* EXERCISE INSTRUCTIONS
Only the lines holding "status" are wanted; find them in the listing and return each one.

* EXERCISE MATERIALS
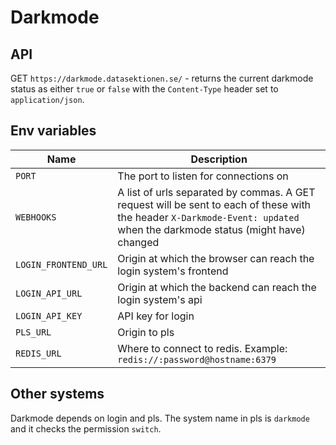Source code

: # Darkmode

## API

GET `https://darkmode.datasektionen.se/` - returns the current darkmode status as either `true` or `false` with the `Content-Type` header set to `application/json`.

## Env variables

| Name                 | Description                                                                                                                                                               |
|----------------------|---------------------------------------------------------------------------------------------------------------------------------------------------------------------------|
| `PORT`               | The port to listen for connections on                                                                                                                                     |
| `WEBHOOKS`           | A list of urls separated by commas. A GET request will be sent to each of these with the header `X-Darkmode-Event: updated` when the darkmode status (might have) changed |
| `LOGIN_FRONTEND_URL` | Origin at which the browser can reach the login system's frontend                                                                                                         |
| `LOGIN_API_URL`      | Origin at which the backend can reach the login system's api                                                                                                              |
| `LOGIN_API_KEY`      | API key for login                                                                                                                                                         |
| `PLS_URL`            | Origin to pls                                                                                                                                                             |
| `REDIS_URL`          | Where to connect to redis. Example: `redis://:password@hostname:6379`                                                                                                     |

## Other systems

Darkmode depends on login and pls. The system name in pls is `darkmode` and it checks the permission `switch`.
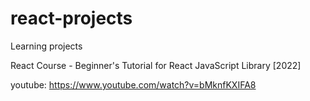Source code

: # react-projects
Learning projects

React Course - Beginner's Tutorial for React JavaScript Library [2022]

youtube: https://www.youtube.com/watch?v=bMknfKXIFA8
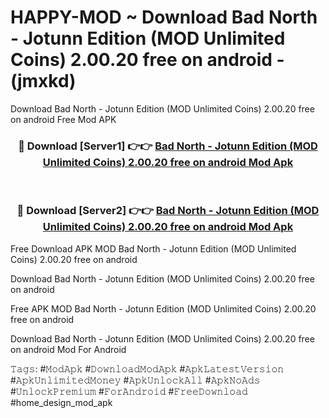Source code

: # HAPPY-MOD ~ Download Bad North - Jotunn Edition (MOD Unlimited Coins) 2.00.20 free on android - (jmxkd)
Download Bad North - Jotunn Edition (MOD Unlimited Coins) 2.00.20 free on android Free Mod APK

<div align="center">
<h3>🔴 Download [Server1] 👉👉 <a href="https://apk-comot.site?title=Bad_North_-_Jotunn_Edition_(MOD_Unlimited_Coins)_2.00.20_free_on_android">Bad North - Jotunn Edition (MOD Unlimited Coins) 2.00.20 free on android Mod Apk</a></h3><br>

<h3>🔴 Download [Server2] 👉👉 <a href="https://apk-comot.site?title=Bad_North_-_Jotunn_Edition_(MOD_Unlimited_Coins)_2.00.20_free_on_android">Bad North - Jotunn Edition (MOD Unlimited Coins) 2.00.20 free on android Mod Apk</a></h3>
</div>


Free Download APK MOD Bad North - Jotunn Edition (MOD Unlimited Coins) 2.00.20 free on android

Download Bad North - Jotunn Edition (MOD Unlimited Coins) 2.00.20 free on android 

Free APK MOD Bad North - Jotunn Edition (MOD Unlimited Coins) 2.00.20 free on android 

Download Bad North - Jotunn Edition (MOD Unlimited Coins) 2.00.20 free on android Mod For Android

𝚃𝚊𝚐𝚜: #𝙼𝚘𝚍𝙰𝚙𝚔 #𝙳𝚘𝚠𝚗𝚕𝚘𝚊𝚍𝙼𝚘𝚍𝙰𝚙𝚔 #𝙰𝚙𝚔𝙻𝚊𝚝𝚎𝚜𝚝𝚅𝚎𝚛𝚜𝚒𝚘𝚗 #𝙰𝚙𝚔𝚄𝚗𝚕𝚒𝚖𝚒𝚝𝚎𝚍𝙼𝚘𝚗𝚎𝚢 #𝙰𝚙𝚔𝚄𝚗𝚕𝚘𝚌𝚔𝙰𝚕𝚕 #𝙰𝚙𝚔𝙽𝚘𝙰𝚍𝚜 #𝚄𝚗𝚕𝚘𝚌𝚔𝙿𝚛𝚎𝚖𝚒𝚞𝚖 #𝙵𝚘𝚛𝙰𝚗𝚍𝚛𝚘𝚒𝚍 #𝙵𝚛𝚎𝚎𝙳𝚘𝚠𝚗𝚕𝚘𝚊𝚍 #home_design_mod_apk
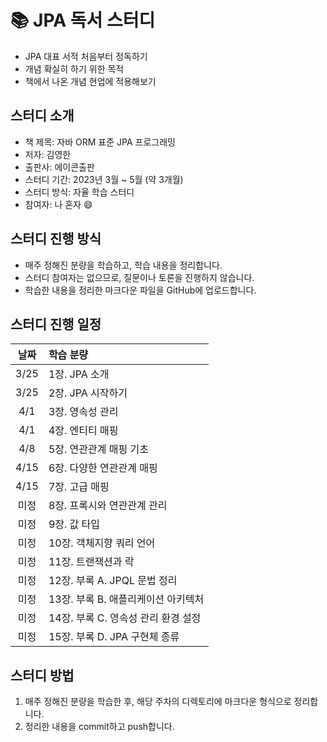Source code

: # :books: JPA 독서 스터디

- JPA 대표 서적 처음부터 정독하기
- 개념 확실히 하기 위한 목적
- 책에서 나온 개념 현업에 적용해보기

## 스터디 소개

- 책 제목: 자바 ORM 표준 JPA 프로그래밍
- 저자: 김영한
- 출판사: 에이콘출판
- 스터디 기간: 2023년 3월 ~ 5월 (약 3개월)
- 스터디 방식: 자율 학습 스터디
- 참여자: 나 혼자 :smile:

## 스터디 진행 방식

- 매주 정해진 분량을 학습하고, 학습 내용을 정리합니다.
- 스터디 참여자는 없으므로, 질문이나 토론을 진행하지 않습니다.
- 학습한 내용을 정리한 마크다운 파일을 GitHub에 업로드합니다.

## 스터디 진행 일정

| 날짜 | 학습 분량 |
|:---:|:---|
| 3/25 | 1장. JPA 소개 |
| 3/25 | 2장. JPA 시작하기 |
| 4/1 | 3장. 영속성 관리 |
| 4/1 | 4장. 엔티티 매핑 |
| 4/8 | 5장. 연관관계 매핑 기초 |
| 4/15 | 6장. 다양한 연관관계 매핑 |
| 4/15 | 7장. 고급 매핑 |
| 미정 | 8장. 프록시와 연관관계 관리 |
| 미정 | 9장. 값 타입 |
| 미정 | 10장. 객체지향 쿼리 언어 |
| 미정 | 11장. 트랜잭션과 락 |
| 미정 | 12장. 부록 A. JPQL 문법 정리 |
| 미정 | 13장. 부록 B. 애플리케이션 아키텍처 |
| 미정 | 14장. 부록 C. 영속성 관리 환경 설정 |
| 미정 | 15장. 부록 D. JPA 구현체 종류 |

## 스터디 방법

1. 매주 정해진 분량을 학습한 후, 해당 주차의 디렉토리에 마크다운 형식으로 정리합니다.
2. 정리한 내용을 commit하고 push합니다.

* OUTPUT OF THE EXERCISE
GET `https://darkmode.datasektionen.se/` - returns the current darkmode status as either `true` or `false` with the `Content-Type` header set to `application/json`.
| `WEBHOOKS`           | A list of urls separated by commas. A GET request will be sent to each of these with the header `X-Darkmode-Event: updated` when the darkmode status (might have) changed |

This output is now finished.